Polternder Privatkläger läuft beim Gericht auf
13.04.2021 GesellschaftJUSTIZ Wer als Grundeigentümer auf seinem Grundstück ein gerichtliches Fahr- oder Parkverbot beantragt, muss bereit sein, das Recht auf dem Klageweg durchzusetzen, falls gegen das Verbot Einsprache erhoben wird.
PETER SCHIBLI
Der Prozess zwischen zwei Frutigländern ...
JUSTIZ Wer als Grundeigentümer auf seinem Grundstück ein gerichtliches Fahr- oder Parkverbot beantragt, muss bereit sein, das Recht auf dem Klageweg durchzusetzen, falls gegen das Verbot Einsprache erhoben wird.
PETER SCHIBLI
Der Prozess zwischen zwei Frutigländern vor dem Regionalgericht Oberland stand am vergangenen Freitagmorgen von Anfang an unter erschwerten Bedingungen: Der Privatkläger, der verspätet eintraf, machte gleich zu Beginn der Sitzung geltend, sein Hörvermögen liege nur bei zwanzig Prozent. Deshalb möchte er im Saal ganz vorne sitzen. Gerichtspräsident Jürg Santschi wählte eine pragmatische Lösung und setzte den Rentner an den Zeugentisch, direkt vor die Richterbank, hinter eine Trennwand, und erklärte sich bereit, die Verhandlung ohne Hygienemaske zu leiten, damit der Mann das Gesagte von seinen Lippen ablesen konnte.

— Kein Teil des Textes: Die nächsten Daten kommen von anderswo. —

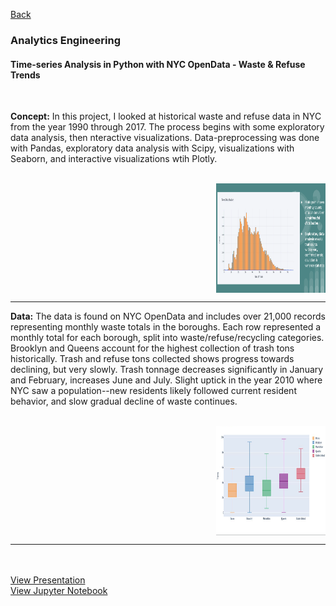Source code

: [Back](https://zenjen-devs.github.io)

### Analytics Engineering
#### Time-series Analysis in Python with NYC OpenData - Waste & Refuse Trends 
<br>

**Concept:** In this project, I looked at historical waste and refuse data in NYC from the year 1990 through 2017. The process begins with some exploratory data analysis, then nteractive visualizations. Data-preprocessing was done with Pandas, exploratory data analysis with Scipy, visualizations with Seaborn, and interactive visualizations wtih Plotly.
<br><br>

<p align="right">
<img align="center" src="images/nyctrashdata2.png?raw=true" height="175" width="175"/>
  </p>

---

**Data:** The data is found on NYC OpenData and includes over 21,000 records representing monthly waste totals in the boroughs. Each row represented a monthly total for each borough, split into waste/refuse/recycling categories. Brooklyn and Queens account for the highest collection of trash tons historically. Trash and refuse tons collected shows progress towards declining, but very slowly. Trash tonnage decreases significantly in January and February,  increases June and July. Slight uptick in the year 2010 where NYC saw a population--new residents likely followed current resident behavior, and slow gradual decline of waste continues.
<br><br>

<p align="right">
<img align="center" src="images/nyctrashdata1.png?raw=true" height="175" width="175"/>
  </p>

---

<br><br>
[View Presentation](https://github.com/zenjen-devs/zenjen-devs.github.io/blob/master/pdfs/ExploringNYCTrashCollectionTonnageDSNYData.pdf)
<br>
[View Jupyter Notebook](https://github.com/jenarriaz/predictive-analytics-in-python/blob/master/NYCWaste.ipynb)
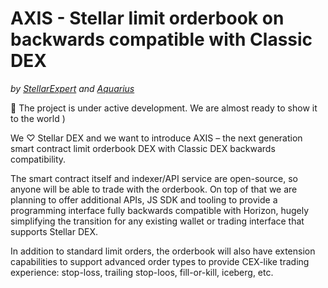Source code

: # AXIS - Stellar limit orderbook on backwards compatible with Classic DEX

_by [StellarExpert](https://stellar.expert) and [Aquarius](https://aqua.network)_

🚧 The project is under active development. We are almost ready to show it to the world )

We ♡ Stellar DEX and we want to introduce AXIS – the next generation smart contract limit orderbook DEX with Classic DEX backwards compatibility.

The smart contract itself and indexer/API service are open-source, so anyone will be able to trade with the orderbook.
On top of that we are planning to offer additional APIs, JS SDK and tooling to provide a programming interface fully backwards compatible with Horizon, hugely simplifying the transition for any existing wallet or trading interface that supports Stellar DEX.

In addition to standard limit orders, the orderbook will also have extension capabilities to support advanced order types to provide CEX-like trading experience: stop-loss, trailing stop-loos, fill-or-kill, iceberg, etc.
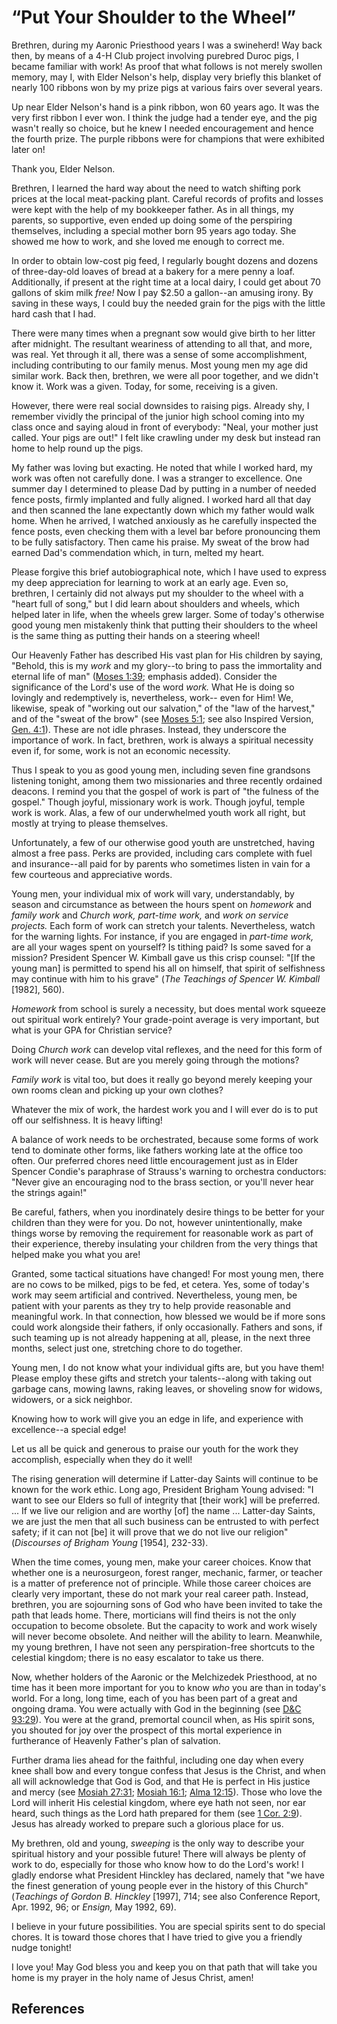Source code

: # “Put Your Shoulder to the Wheel”

Brethren, during my Aaronic Priesthood years I was a swineherd! Way back then,
by means of a 4-H Club project involving purebred Duroc pigs, I became
familiar with work! As proof that what follows is not merely swollen memory,
may I, with Elder Nelson's help, display very briefly this blanket of nearly
100 ribbons won by my prize pigs at various fairs over several years.

Up near Elder Nelson's hand is a pink ribbon, won 60 years ago. It was the
very first ribbon I ever won. I think the judge had a tender eye, and the pig
wasn't really so choice, but he knew I needed encouragement and hence the
fourth prize. The purple ribbons were for champions that were exhibited later
on!

Thank you, Elder Nelson.

Brethren, I learned the hard way about the need to watch shifting pork prices
at the local meat-packing plant. Careful records of profits and losses were
kept with the help of my bookkeeper father. As in all things, my parents, so
supportive, even ended up doing some of the perspiring themselves, including a
special mother born 95 years ago today. She showed me how to work, and she
loved me enough to correct me.

In order to obtain low-cost pig feed, I regularly bought dozens and dozens of
three-day-old loaves of bread at a bakery for a mere penny a loaf.
Additionally, if present at the right time at a local dairy, I could get about
70 gallons of skim milk _free!_ Now I pay $2.50 a gallon--an amusing irony. By
saving in these ways, I could buy the needed grain for the pigs with the
little hard cash that I had.

There were many times when a pregnant sow would give birth to her litter after
midnight. The resultant weariness of attending to all that, and more, was
real. Yet through it all, there was a sense of some accomplishment, including
contributing to our family menus. Most young men my age did similar work. Back
then, brethren, we were all poor together, and we didn't know it. Work was a
given. Today, for some, receiving is a given.

However, there were real social downsides to raising pigs. Already shy, I
remember vividly the principal of the junior high school coming into my class
once and saying aloud in front of everybody: "Neal, your mother just called.
Your pigs are out!" I felt like crawling under my desk but instead ran home to
help round up the pigs.

My father was loving but exacting. He noted that while I worked hard, my work
was often not carefully done. I was a stranger to excellence. One summer day I
determined to please Dad by putting in a number of needed fence posts, firmly
implanted and fully aligned. I worked hard all that day and then scanned the
lane expectantly down which my father would walk home. When he arrived, I
watched anxiously as he carefully inspected the fence posts, even checking
them with a level bar before pronouncing them to be fully satisfactory. Then
came his praise. My sweat of the brow had earned Dad's commendation which, in
turn, melted my heart.

Please forgive this brief autobiographical note, which I have used to express
my deep appreciation for learning to work at an early age. Even so, brethren,
I certainly did not always put my shoulder to the wheel with a "heart full of
song," but I did learn about shoulders and wheels, which helped later in life,
when the wheels grew larger. Some of today's otherwise good young men
mistakenly think that putting their shoulders to the wheel is the same thing
as putting their hands on a steering wheel!

Our Heavenly Father has described His vast plan for His children by saying,
"Behold, this is my _work_ and my glory--to bring to pass the immortality and
eternal life of man" ([Moses 1:39](/scriptures/pgp/moses/1.39?lang=eng#38);
emphasis added). Consider the significance of the Lord's use of the word
_work._ What He is doing so lovingly and redemptively is, nevertheless, work--
even for Him! We, likewise, speak of "working out our salvation," of the "law
of the harvest," and of the "sweat of the brow" (see [Moses
5:1](/scriptures/pgp/moses/5.1?lang=eng#0); see also Inspired Version, [Gen.
4:1](/scriptures/ot/gen/4.1?lang=eng#0)). These are not idle phrases. Instead,
they underscore the importance of work. In fact, brethren, work is always a
spiritual necessity even if, for some, work is not an economic necessity.

Thus I speak to you as good young men, including seven fine grandsons
listening tonight, among them two missionaries and three recently ordained
deacons. I remind you that the gospel of work is part of "the fulness of the
gospel." Though joyful, missionary work is work. Though joyful, temple work is
work. Alas, a few of our underwhelmed youth work all right, but mostly at
trying to please themselves.

Unfortunately, a few of our otherwise good youth are unstretched, having
almost a free pass. Perks are provided, including cars complete with fuel and
insurance--all paid for by parents who sometimes listen in vain for a few
courteous and appreciative words.

Young men, your individual mix of work will vary, understandably, by season
and circumstance as between the hours spent on _homework_ and _family work_
and _Church work, part-time work,_ and _work on service projects._ Each form
of work can stretch your talents. Nevertheless, watch for the warning lights.
For instance, if you are engaged in _part-time work,_ are all your wages spent
on yourself? Is tithing paid? Is some saved for a mission? President Spencer
W. Kimball gave us this crisp counsel: "[If the young man] is permitted to
spend his all on himself, that spirit of selfishness may continue with him to
his grave" (_The Teachings of Spencer W. Kimball_ [1982], 560).

_Homework_ from school is surely a necessity, but does mental work squeeze out
spiritual work entirely? Your grade-point average is very important, but what
is your GPA for Christian service?

Doing _Church work_ can develop vital reflexes, and the need for this form of
work will never cease. But are you merely going through the motions?

_Family work_ is vital too, but does it really go beyond merely keeping your
own rooms clean and picking up your own clothes?

Whatever the mix of work, the hardest work you and I will ever do is to put
off our selfishness. It is heavy lifting!

A balance of work needs to be orchestrated, because some forms of work tend to
dominate other forms, like fathers working late at the office too often. Our
preferred chores need little encouragement just as in Elder Spencer Condie's
paraphrase of Strauss's warning to orchestra conductors: "Never give an
encouraging nod to the brass section, or you'll never hear the strings again!"

Be careful, fathers, when you inordinately desire things to be better for your
children than they were for you. Do not, however unintentionally, make things
worse by removing the requirement for reasonable work as part of their
experience, thereby insulating your children from the very things that helped
make you what you are!

Granted, some tactical situations have changed! For most young men, there are
no cows to be milked, pigs to be fed, et cetera. Yes, some of today's work may
seem artificial and contrived. Nevertheless, young men, be patient with your
parents as they try to help provide reasonable and meaningful work. In that
connection, how blessed we would be if more sons could work alongside their
fathers, if only occasionally. Fathers and sons, if such teaming up is not
already happening at all, please, in the next three months, select just one,
stretching chore to do together.

Young men, I do not know what your individual gifts are, but you have them!
Please employ these gifts and stretch your talents--along with taking out
garbage cans, mowing lawns, raking leaves, or shoveling snow for widows,
widowers, or a sick neighbor.

Knowing how to work will give you an edge in life, and experience with
excellence--a special edge!

Let us all be quick and generous to praise our youth for the work they
accomplish, especially when they do it well!

The rising generation will determine if Latter-day Saints will continue to be
known for the work ethic. Long ago, President Brigham Young advised: "I want
to see our Elders so full of integrity that [their work] will be preferred. ...
If we live our religion and are worthy [of] the name ... Latter-day Saints, we
are just the men that all such business can be entrusted to with perfect
safety; if it can not [be] it will prove that we do not live our religion"
(_Discourses of Brigham Young_ [1954], 232-33).

When the time comes, young men, make your career choices. Know that whether
one is a neurosurgeon, forest ranger, mechanic, farmer, or teacher is a matter
of preference not of principle. While those career choices are clearly very
important, these do not mark your real career path. Instead, brethren, you are
sojourning sons of God who have been invited to take the path that leads home.
There, morticians will find theirs is not the only occupation to become
obsolete. But the capacity to work and work wisely will never become obsolete.
And neither will the ability to learn. Meanwhile, my young brethren, I have
not seen any perspiration-free shortcuts to the celestial kingdom; there is no
easy escalator to take us there.

Now, whether holders of the Aaronic or the Melchizedek Priesthood, at no time
has it been more important for you to know _who_ you are than in today's
world. For a long, long time, each of you has been part of a great and ongoing
drama. You were actually with God in the beginning (see [D&amp;C
93:29](/scriptures/dc-testament/dc/93.29?lang=eng#28)). You were at the grand,
premortal council when, as His spirit sons, you shouted for joy over the
prospect of this mortal experience in furtherance of Heavenly Father's plan of
salvation.

Further drama lies ahead for the faithful, including one day when every knee
shall bow and every tongue confess that Jesus is the Christ, and when all will
acknowledge that God is God, and that He is perfect in His justice and mercy
(see [Mosiah 27:31](/scriptures/bofm/mosiah/27.31?lang=eng#30); [Mosiah
16:1](/scriptures/bofm/mosiah/16.1?lang=eng#0); [Alma
12:15](/scriptures/bofm/alma/12.15?lang=eng#14)). Those who love the Lord will
inherit His celestial kingdom, where eye hath not seen, nor ear heard, such
things as the Lord hath prepared for them (see [1 Cor.
2:9](/scriptures/nt/1-cor/2.9?lang=eng#8)). Jesus has already worked to
prepare such a glorious place for us.

My brethren, old and young, _sweeping_ is the only way to describe your
spiritual history and your possible future! There will always be plenty of
work to do, especially for those who know how to do the Lord's work! I gladly
endorse what President Hinckley has declared, namely that "we have the finest
generation of young people ever in the history of this Church" (_Teachings of
Gordon B. Hinckley_ [1997], 714; see also Conference Report, Apr. 1992, 96; or
_Ensign,_ May 1992, 69).

I believe in your future possibilities. You are special spirits sent to do
special chores. It is toward those chores that I have tried to give you a
friendly nudge tonight!

I love you! May God bless you and keep you on that path that will take you
home is my prayer in the holy name of Jesus Christ, amen!

## References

Der Sachverhalt präsentierte sich deutlich einfacher als die Kommunikation zwischen den Konfliktparteien: Am 16. April 2018 hatte der Privatkläger auf seinem Grundstück in Kandergrund ein gerichtliches Verbot erwirkt. Ein Betroffener erhob innerhalb der gesetzlichen Frist Einsprache dagegen. Am 13. September 2018 fand vor der Schlichtungsbehörde eine Verhandlung statt. Ergebnis: Auf Anraten der Behörde verzichtete der Rentner darauf, auf eine Durchsetzung des Verbots zu klagen und zog sein Schlichtungsgesuch zurück.
Seit Jahren verfeindet
Im Herbst 2020 liess der Einsprecher, ein Holzbauer, seinen Anhänger auf dem betroffenen Grundstück abstellen. In der falschen Annahme, dass das Verbot nun für jedermann gelte, zeigte der Grundbesitzer den Holzbauer bei der Polizei an. Die Staatsanwaltschaft Oberland schickte dem Holzbauer einen Strafbefehl wegen Widerhandlung gegen das Verbot und brummte ihm eine Ordnungsbusse von 40 Franken sowie Gebühren in der Höhe von 100 Franken auf. Gegen den Strafbefehl wehrte sich der Gebüsste mit einer Einsprache. So landete der Fall vor dem Regionalgericht in Thun.
Das Beweisverfahren machte rasch deutlich, dass sich der Kläger und der Beklagte seit Jahren spinnefeind sind. Der Rentner polterte, der Holzbauer habe nicht nur widerrechtlich einen Anhänger auf seinem Grundstück abgestellt. Er habe ihm auch Holz gestohlen und «eine riesige Sauerei» hinterlassen. Der Beklagte machte geltend, nicht er, sondern eine Drittperson habe den Anhänger dorthin gestellt. Ausserdem sei es für eine ortsunkundige Person nicht ersichtlich, dass das Grundstück mit einem Verbot belegt wurde. Der Beklagte verlangte einen Freispruch. Beide Parteien waren ohne Anwälte vor Gericht erschienen.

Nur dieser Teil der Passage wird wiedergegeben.